There are three principal components to this project:
Study of Jews in Arab Lands Reading Room. Under the supervision of Dayan Center Librarian Marion Glicksberg, the Reading Room will make available a wealth of archival and academic materials, including literature and audio-visual sources. Our staff has been diligently acquiring materials from the Center for Babylonian Jewish Heritage in Or Yehuda, as well as archival documents from the British Public Records Office, alongside other primary and secondary source documents. This will be of immense value for both scholars and interested visitors.

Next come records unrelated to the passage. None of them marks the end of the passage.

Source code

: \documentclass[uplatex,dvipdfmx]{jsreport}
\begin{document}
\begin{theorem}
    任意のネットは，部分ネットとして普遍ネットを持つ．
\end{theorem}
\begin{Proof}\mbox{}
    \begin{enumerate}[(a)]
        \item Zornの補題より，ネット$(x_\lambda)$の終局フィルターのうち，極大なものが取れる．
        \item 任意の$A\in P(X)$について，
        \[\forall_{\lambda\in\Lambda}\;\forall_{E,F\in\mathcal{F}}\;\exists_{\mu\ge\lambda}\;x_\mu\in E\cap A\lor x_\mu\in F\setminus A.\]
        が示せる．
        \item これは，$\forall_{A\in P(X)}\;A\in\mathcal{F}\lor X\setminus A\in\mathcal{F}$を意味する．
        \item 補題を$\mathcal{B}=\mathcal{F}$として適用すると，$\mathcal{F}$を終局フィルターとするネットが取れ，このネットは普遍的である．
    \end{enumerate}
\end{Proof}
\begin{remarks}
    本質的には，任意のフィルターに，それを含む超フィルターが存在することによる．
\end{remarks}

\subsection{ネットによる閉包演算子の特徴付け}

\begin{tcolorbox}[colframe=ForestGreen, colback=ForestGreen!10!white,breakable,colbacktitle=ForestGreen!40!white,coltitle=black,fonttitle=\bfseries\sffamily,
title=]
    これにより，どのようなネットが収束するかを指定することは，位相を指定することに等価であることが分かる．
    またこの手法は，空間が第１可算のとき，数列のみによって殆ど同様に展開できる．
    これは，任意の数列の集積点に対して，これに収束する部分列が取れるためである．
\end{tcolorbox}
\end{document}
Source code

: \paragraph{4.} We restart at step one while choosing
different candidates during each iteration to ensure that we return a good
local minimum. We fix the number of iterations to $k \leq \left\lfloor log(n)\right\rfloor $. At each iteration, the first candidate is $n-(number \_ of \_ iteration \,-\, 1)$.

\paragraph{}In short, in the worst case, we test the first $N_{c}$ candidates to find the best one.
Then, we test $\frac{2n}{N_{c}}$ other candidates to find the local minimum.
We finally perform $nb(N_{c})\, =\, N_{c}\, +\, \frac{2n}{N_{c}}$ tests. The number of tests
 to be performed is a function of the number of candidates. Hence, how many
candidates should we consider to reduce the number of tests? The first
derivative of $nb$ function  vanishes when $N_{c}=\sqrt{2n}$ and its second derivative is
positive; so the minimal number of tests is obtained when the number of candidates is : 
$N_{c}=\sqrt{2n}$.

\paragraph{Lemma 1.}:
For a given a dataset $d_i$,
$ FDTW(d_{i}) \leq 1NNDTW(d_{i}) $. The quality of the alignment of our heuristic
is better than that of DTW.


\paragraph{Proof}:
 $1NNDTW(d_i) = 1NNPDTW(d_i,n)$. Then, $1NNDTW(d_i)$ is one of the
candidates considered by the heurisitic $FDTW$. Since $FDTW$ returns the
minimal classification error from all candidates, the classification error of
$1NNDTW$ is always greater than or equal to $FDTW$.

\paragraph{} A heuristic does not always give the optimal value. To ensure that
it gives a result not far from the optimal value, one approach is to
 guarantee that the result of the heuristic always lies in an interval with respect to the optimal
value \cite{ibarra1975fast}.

Study of Jews in Arab Lands Academic Module. Under the supervision of Dr. Esti Webman, this module will support masters, doctoral, and post-doctoral level researchers, and will create a course or courses to be taught at Tel Aviv University. Regular symposia will be held under the auspices of this program, which will ultimately serve as the basis for a printed publication. Researchers active in this module will serve as ‘force-multipliers,’ who will in turn train successive generations of scholars.
Oral Histories Project Module. Bridging the gap between the first two modules, the Oral Histories Project Module at the Moshe Dayan Center will gather, catalog, and store the testimony of individuals who were often forcibly displaced from their homes in Iraq, North Africa, Syria, and elsewhere in the Middle East. These documents and recordings will be incorporated into the Reading Room resources for those who wish to utilize them in their research, and eventually be archived on an internet-based platform now in development.